The call graph defaults to the TypeScript compiler's resolver, but the `cants` binary also embeds
[Jelly](https://github.com/cs-au-dk/jelly) — a flow-based analyzer that resolves higher-order and
callback edges the resolver misses — as an experimental backend (`--call-graph-provider jelly`, or
`both` to diff them).
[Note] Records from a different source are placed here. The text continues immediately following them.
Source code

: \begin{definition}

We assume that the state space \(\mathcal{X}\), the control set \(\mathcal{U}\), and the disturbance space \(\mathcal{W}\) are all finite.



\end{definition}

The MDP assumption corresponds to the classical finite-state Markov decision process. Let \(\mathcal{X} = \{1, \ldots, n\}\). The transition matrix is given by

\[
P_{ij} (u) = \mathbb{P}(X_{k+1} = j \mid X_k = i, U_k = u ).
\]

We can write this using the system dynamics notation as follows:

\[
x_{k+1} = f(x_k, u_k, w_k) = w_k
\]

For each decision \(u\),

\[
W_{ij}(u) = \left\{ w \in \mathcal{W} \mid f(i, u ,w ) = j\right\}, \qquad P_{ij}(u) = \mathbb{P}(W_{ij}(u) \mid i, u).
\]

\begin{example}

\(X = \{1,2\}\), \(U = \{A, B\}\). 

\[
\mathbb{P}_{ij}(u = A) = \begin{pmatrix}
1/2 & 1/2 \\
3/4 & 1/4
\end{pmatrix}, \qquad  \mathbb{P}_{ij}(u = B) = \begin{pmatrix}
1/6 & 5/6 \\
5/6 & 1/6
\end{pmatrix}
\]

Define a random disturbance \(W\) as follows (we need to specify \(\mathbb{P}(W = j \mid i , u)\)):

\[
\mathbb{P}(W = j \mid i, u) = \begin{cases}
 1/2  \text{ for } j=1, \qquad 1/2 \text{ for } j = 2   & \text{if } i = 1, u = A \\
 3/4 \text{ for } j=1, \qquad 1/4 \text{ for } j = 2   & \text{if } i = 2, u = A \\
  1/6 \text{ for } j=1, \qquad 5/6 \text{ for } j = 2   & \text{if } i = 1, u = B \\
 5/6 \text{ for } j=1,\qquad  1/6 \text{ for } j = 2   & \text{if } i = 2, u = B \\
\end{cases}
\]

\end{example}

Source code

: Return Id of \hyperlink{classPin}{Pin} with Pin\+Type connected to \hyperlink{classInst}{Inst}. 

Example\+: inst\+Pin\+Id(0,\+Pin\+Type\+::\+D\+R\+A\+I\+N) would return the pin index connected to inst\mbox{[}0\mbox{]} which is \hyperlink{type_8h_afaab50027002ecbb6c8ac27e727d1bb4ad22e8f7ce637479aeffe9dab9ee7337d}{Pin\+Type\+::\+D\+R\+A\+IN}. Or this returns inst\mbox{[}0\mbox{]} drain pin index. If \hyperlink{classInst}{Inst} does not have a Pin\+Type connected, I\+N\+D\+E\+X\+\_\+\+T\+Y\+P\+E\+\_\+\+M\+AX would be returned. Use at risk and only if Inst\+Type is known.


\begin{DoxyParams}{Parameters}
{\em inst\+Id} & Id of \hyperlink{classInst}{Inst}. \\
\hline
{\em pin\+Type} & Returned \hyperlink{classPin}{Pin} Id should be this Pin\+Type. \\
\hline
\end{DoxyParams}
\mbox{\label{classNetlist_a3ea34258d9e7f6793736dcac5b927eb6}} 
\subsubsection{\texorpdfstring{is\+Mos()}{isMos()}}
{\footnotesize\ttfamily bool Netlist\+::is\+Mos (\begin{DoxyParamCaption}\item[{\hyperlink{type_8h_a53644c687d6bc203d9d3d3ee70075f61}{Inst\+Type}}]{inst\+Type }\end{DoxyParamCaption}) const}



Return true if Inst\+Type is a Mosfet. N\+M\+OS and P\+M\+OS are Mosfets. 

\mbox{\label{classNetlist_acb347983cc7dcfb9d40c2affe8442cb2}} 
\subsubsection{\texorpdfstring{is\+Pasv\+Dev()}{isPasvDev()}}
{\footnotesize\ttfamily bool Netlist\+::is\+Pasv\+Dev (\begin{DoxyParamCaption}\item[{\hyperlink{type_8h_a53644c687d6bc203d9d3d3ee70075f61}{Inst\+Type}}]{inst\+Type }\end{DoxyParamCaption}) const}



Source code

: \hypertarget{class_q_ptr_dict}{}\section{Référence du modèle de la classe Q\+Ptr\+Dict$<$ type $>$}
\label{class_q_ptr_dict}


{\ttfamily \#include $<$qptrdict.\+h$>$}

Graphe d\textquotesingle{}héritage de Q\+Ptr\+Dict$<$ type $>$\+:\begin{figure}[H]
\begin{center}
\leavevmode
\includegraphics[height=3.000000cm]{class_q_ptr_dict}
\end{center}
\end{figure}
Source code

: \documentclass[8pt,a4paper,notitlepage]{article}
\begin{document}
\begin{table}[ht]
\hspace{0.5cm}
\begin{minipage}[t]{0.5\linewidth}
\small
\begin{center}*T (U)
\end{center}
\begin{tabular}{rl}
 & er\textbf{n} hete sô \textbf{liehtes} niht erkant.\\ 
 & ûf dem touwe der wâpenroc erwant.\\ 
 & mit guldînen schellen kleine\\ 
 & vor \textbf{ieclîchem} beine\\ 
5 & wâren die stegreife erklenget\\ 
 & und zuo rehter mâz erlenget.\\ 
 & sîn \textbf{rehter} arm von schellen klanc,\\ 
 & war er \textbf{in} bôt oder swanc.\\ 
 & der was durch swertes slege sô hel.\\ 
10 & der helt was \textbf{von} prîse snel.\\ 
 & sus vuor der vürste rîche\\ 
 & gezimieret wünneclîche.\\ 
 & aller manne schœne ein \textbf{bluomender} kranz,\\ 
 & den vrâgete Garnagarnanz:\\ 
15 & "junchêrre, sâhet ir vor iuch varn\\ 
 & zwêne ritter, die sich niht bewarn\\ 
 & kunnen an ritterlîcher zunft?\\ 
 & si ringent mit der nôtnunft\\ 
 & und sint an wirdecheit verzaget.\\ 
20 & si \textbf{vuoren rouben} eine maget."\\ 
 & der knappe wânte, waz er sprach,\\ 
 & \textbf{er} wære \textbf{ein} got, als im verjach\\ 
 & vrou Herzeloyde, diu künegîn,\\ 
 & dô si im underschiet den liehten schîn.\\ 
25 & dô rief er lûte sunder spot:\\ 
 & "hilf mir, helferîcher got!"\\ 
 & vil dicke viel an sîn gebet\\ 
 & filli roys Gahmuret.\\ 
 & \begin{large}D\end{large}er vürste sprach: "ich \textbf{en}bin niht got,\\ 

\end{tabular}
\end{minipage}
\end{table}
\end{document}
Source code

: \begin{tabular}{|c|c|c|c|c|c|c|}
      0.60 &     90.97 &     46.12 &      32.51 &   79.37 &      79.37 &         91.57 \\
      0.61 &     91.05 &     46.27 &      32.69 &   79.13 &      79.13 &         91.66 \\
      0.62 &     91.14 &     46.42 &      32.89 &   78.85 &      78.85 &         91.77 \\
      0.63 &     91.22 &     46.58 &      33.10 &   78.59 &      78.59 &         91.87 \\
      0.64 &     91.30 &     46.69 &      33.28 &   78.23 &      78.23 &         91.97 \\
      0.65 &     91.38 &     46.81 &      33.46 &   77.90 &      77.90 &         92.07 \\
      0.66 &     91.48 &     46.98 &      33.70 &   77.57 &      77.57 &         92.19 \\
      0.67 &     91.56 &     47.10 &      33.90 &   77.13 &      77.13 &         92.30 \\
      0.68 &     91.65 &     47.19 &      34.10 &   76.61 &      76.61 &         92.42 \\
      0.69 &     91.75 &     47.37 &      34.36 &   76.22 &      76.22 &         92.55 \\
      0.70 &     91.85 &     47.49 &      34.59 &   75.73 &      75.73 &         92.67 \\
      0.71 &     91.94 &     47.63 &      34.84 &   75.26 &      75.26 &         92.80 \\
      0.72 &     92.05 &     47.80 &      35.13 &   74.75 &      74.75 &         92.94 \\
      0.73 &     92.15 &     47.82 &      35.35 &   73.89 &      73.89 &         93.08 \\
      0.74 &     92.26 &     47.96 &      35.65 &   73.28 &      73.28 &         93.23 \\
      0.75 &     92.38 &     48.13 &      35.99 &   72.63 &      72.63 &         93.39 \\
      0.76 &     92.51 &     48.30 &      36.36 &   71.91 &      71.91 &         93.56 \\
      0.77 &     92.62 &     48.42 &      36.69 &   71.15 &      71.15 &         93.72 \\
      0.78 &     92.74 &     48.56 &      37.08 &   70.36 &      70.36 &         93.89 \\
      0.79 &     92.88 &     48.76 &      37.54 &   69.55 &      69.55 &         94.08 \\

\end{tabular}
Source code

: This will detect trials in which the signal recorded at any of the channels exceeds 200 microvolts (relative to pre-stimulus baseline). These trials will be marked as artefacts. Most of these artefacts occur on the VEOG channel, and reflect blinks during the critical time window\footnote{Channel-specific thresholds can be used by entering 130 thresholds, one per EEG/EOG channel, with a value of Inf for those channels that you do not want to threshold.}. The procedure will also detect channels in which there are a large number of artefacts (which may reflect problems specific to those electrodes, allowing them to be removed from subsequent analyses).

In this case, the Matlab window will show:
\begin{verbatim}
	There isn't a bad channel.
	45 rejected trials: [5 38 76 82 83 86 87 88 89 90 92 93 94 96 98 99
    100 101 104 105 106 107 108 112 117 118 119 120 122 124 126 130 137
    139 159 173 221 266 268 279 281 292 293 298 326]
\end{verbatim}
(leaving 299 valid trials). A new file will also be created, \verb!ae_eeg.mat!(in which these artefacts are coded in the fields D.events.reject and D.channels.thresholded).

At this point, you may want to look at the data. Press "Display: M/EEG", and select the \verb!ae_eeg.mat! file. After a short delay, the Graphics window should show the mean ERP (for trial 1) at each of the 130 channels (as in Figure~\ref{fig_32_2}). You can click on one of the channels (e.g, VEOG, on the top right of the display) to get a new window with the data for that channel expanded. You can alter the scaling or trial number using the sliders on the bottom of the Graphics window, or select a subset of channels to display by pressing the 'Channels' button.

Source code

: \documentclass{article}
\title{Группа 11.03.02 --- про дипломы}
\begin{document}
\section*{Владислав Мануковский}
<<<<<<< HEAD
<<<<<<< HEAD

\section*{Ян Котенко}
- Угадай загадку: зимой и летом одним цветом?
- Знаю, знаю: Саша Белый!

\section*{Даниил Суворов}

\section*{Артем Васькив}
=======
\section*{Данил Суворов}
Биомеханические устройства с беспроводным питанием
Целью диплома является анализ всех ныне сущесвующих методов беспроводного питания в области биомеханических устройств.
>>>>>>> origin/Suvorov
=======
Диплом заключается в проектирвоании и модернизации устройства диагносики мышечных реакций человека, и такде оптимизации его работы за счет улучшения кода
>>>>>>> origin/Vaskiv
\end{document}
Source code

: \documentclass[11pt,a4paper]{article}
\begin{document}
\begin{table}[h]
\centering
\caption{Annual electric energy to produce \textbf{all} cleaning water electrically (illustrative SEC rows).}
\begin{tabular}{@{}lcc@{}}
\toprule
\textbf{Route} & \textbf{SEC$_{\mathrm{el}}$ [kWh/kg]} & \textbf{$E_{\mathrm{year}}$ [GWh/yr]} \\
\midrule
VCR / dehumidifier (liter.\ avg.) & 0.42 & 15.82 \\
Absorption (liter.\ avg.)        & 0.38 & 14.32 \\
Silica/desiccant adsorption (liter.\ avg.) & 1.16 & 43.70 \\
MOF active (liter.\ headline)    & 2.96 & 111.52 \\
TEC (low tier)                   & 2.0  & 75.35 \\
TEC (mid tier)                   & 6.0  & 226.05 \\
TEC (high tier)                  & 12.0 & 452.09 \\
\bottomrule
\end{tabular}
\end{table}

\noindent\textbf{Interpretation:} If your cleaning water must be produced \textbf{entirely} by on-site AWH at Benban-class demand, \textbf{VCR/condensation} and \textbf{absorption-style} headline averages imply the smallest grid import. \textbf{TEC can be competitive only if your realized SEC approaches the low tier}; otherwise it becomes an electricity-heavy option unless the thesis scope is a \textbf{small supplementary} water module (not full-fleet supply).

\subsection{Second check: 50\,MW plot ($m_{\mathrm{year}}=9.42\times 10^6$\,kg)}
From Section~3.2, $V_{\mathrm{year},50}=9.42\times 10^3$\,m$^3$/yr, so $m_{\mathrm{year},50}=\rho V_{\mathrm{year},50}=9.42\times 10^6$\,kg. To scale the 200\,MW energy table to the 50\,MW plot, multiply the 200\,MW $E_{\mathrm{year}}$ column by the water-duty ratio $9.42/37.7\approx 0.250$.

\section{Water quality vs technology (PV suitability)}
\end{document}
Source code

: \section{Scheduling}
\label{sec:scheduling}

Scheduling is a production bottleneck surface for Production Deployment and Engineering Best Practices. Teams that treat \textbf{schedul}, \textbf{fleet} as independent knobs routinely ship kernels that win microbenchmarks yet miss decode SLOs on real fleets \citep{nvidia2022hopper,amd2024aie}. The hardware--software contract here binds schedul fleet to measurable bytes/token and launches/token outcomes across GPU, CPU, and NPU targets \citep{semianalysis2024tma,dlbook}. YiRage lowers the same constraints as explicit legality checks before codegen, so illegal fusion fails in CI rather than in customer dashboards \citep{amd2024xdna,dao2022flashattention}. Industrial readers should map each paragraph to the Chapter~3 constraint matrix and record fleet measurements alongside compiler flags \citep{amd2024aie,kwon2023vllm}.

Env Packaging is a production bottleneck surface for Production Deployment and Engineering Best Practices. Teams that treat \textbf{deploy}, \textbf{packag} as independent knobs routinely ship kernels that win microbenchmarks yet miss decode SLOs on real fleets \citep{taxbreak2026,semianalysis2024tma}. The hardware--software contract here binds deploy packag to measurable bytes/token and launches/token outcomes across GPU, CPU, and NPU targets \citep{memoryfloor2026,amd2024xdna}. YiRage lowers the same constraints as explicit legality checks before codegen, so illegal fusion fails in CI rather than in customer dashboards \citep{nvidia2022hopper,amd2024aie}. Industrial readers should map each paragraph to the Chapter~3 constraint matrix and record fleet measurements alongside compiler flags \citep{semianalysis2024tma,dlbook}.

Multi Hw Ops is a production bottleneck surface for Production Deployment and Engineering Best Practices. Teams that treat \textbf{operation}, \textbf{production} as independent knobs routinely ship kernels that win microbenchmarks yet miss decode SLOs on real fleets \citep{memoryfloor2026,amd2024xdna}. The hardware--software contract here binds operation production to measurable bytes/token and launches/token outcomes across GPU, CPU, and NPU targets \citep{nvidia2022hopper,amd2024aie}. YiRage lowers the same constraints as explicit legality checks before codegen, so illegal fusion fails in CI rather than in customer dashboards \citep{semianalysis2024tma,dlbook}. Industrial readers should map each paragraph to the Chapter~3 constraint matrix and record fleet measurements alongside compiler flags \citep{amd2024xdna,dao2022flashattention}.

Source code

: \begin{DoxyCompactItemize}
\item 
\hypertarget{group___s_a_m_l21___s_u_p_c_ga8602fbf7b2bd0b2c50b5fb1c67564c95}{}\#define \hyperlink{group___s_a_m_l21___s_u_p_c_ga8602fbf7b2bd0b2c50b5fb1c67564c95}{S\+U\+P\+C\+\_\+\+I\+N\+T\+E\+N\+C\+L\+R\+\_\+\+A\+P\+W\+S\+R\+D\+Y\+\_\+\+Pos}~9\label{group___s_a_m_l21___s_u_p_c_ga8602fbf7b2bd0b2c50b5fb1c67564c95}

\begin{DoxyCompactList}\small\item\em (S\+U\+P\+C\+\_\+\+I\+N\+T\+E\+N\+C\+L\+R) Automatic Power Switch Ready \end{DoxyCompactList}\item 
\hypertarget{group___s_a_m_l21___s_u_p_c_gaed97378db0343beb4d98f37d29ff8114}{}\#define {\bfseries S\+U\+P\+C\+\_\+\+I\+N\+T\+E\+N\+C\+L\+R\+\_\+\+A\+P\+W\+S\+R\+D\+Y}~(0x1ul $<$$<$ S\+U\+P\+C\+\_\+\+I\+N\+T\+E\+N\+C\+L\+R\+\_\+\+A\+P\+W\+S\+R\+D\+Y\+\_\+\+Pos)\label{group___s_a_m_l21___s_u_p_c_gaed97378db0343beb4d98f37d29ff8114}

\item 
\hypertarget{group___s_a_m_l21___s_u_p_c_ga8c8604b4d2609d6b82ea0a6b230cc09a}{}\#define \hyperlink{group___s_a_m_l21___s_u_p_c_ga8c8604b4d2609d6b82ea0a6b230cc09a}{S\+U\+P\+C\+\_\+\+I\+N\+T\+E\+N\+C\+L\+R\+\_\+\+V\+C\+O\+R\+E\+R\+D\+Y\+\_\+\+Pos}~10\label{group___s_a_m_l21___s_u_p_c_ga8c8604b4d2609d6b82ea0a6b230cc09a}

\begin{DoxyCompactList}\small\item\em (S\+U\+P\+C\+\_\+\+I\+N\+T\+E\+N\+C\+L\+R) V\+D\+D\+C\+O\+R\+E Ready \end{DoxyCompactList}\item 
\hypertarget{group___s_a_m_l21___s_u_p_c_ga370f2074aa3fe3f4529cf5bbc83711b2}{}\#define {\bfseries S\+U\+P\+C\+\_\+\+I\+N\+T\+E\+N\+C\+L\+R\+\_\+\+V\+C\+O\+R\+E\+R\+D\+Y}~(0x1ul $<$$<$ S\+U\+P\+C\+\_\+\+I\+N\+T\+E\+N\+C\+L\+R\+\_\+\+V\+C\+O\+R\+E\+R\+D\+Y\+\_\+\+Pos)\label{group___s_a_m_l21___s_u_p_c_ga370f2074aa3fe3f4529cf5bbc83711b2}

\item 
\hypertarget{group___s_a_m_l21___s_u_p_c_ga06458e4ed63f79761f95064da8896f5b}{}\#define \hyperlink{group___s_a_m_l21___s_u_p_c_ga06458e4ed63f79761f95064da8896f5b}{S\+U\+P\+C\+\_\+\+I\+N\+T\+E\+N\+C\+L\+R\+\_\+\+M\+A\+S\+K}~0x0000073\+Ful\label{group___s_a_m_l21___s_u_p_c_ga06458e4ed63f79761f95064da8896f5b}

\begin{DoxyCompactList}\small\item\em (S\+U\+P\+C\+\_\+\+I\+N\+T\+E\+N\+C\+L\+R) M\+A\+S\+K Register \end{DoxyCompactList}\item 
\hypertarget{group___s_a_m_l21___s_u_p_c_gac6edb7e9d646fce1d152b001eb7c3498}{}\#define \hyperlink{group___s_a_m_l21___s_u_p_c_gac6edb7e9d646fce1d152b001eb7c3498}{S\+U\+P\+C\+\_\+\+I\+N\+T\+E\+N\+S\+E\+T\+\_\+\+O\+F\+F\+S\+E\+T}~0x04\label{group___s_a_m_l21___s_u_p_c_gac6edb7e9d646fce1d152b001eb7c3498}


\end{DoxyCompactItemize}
No extra install is needed; Jelly ships inside the binary.

## Table of Contents

- [Features](#features)
- [Installation](#installation)
  - [Prerequisites](#prerequisites)
  - [Install via shell script](#install-via-shell-script)
  - [Install via Homebrew](#install-via-homebrew)
  - [Install via pip (PyPI)](#install-via-pip-pypi)
  - [Build from source](#build-from-source)
- [Usage](#usage)
  - [Options](#options)
  - [Examples](#examples)
- [Output targets](#output-targets)
  - [`analysis.json` (default)](#analysisjson-default)
  - [Neo4j graph](#neo4j-graph)
  - [Schema contract](#schema-contract)
- [Development](#development)
- [License](#license)

## Features

- **Symbol table** — modules, classes, interfaces, enums, type aliases, namespaces, functions,
  methods, variables, decorators, and JSDoc, with precise source spans.
- **Call graph** — the TypeScript compiler's resolver plus Rapid Type Analysis (RTA), with
  **phantom (external) nodes** for calls into imported libraries and Node builtins.
- **Pluggable call-graph backend** — the `tsc` resolver by default, the embedded
  [Jelly](https://github.com/cs-au-dk/jelly) flow analyzer, or `both` to compare edge sets.
- **Neo4j output** — project the analysis into a labeled property graph: a self-contained
  `graph.cypher` snapshot, or an **incremental** push to a live database over Bolt.
- **Versioned schema** — a machine-readable, version-stamped Neo4j schema contract
  (`--emit schema`), bundled in every release and enforced by a conformance test.
- **Self-contained binary** — no Bun or Node required at runtime; install via `pip`, Homebrew, or a
  one-line shell script.
- **Incremental** — content-hash caching so re-analyzing (and re-loading the graph) only touches
  what changed.

## Installation

### Prerequisites

Running a prebuilt `cants` binary requires **nothing** — it is fully self-contained. To *analyze* a
project, that project should be a normal Node/TypeScript project (so the compiler can resolve types
and imports). Building `cants` from source requires [Bun](https://bun.sh/) 1.0+.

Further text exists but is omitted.